The government should strategically take steps to ensure that the industry remains on track from a financial perspective.
Due to the gap between the rising fair remunerative price (FRP) for sugarcane and the stagnant MSP, the government needs to address this imbalance, and raising the sugar MSP seems to be a solution for this. The sugar MSP has remained unchanged since 2019.
ISMA predicts a significant sugar surplus. According to the sugar body, the opening stock of around 56 lakh tonnes in October 2023, coupled with forecasted domestic consumption of nearly 285 lakh tonnes for the season, will result in a higher closing stock of 91 lakh tonnes by the end of September 2024. This estimated surplus, amounting to 36 lakh tonnes above the normative stock of 55 lakh tonnes, can potentially lead to additional costs for millers due to idle inventory and carrying costs. Therefore, the government should also allow sugar exports as it would enhance the financial liquidity of sugar mills and facilitate timely payments to cane farmers.
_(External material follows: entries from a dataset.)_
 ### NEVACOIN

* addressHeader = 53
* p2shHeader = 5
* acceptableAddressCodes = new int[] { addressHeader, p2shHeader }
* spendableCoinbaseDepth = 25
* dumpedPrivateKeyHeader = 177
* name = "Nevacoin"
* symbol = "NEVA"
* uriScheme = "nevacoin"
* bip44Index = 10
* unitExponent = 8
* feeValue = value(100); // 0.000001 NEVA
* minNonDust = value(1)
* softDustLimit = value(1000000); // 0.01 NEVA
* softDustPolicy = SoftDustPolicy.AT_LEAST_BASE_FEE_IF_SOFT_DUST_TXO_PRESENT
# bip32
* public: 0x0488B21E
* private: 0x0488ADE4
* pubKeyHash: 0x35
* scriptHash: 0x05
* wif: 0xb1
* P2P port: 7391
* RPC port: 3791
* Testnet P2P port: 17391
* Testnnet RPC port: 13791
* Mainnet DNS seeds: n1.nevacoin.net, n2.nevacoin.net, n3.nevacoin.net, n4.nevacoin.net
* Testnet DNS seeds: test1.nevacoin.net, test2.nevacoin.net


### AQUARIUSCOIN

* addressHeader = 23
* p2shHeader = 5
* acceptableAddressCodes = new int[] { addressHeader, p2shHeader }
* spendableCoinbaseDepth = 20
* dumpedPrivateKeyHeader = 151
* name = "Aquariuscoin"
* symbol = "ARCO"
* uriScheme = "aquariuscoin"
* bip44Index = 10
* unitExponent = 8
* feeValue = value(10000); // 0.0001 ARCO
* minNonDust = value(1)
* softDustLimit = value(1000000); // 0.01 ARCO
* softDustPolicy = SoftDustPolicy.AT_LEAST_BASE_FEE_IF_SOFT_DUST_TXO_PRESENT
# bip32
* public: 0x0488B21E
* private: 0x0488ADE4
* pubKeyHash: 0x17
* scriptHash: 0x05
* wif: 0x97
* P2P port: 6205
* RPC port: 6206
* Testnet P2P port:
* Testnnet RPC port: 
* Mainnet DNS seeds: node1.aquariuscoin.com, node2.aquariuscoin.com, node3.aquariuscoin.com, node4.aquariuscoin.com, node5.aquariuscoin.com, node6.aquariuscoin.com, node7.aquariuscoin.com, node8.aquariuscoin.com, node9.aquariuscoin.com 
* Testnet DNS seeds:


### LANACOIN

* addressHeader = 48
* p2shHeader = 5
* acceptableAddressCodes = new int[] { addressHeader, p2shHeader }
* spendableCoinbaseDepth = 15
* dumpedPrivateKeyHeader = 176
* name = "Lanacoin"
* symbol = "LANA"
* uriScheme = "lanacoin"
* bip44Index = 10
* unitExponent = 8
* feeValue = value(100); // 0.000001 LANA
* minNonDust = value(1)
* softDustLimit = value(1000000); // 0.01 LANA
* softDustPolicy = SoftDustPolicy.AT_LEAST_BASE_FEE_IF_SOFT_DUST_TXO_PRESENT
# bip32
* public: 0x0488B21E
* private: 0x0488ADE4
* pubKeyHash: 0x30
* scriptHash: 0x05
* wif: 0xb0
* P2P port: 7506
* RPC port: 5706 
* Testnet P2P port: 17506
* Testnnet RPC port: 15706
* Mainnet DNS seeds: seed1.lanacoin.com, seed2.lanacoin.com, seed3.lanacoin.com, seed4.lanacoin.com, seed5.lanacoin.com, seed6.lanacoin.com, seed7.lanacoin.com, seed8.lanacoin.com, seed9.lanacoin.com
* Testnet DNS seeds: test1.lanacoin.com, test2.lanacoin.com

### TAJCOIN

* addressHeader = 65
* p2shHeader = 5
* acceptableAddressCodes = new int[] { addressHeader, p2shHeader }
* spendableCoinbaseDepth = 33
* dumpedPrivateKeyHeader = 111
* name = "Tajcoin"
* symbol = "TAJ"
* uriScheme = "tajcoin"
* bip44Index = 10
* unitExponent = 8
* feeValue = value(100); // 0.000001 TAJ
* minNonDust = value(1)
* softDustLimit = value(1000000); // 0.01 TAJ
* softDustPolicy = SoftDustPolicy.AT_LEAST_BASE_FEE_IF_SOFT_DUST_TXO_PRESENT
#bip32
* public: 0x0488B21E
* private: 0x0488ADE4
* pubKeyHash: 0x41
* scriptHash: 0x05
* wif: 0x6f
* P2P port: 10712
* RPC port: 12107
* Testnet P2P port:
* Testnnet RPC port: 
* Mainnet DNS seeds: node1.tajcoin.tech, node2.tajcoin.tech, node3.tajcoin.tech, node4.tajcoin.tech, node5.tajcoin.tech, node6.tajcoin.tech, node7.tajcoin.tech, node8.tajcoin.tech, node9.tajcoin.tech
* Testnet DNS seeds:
The grain-based ethanol industry claims to be facing an alarming situation due to various issues. Recently, the industry body, the Grain Ethanol Manufacturers Association (GEMA), sought immediate relief from the government. The government should address this issue as it will help boost ethanol production and meet the ethanol blending target of 20 percent by 2025.
The industry wants to bring the tax on flex-fuel vehicles on par with electric vehicles, which currently attract a tax of only 5 percent. If the government does so, it will accelerate the adoption of ethanol blending with petrol as fuel for automobiles. This move will directly contribute to reducing India’s fuel bill while simultaneously curbing carbon emissions from the transportation sector.
The budget holds immense promise for the sugar and ethanol industries, with stakeholders hopeful for comprehensive reforms that ensure their long-term financial stability and growth.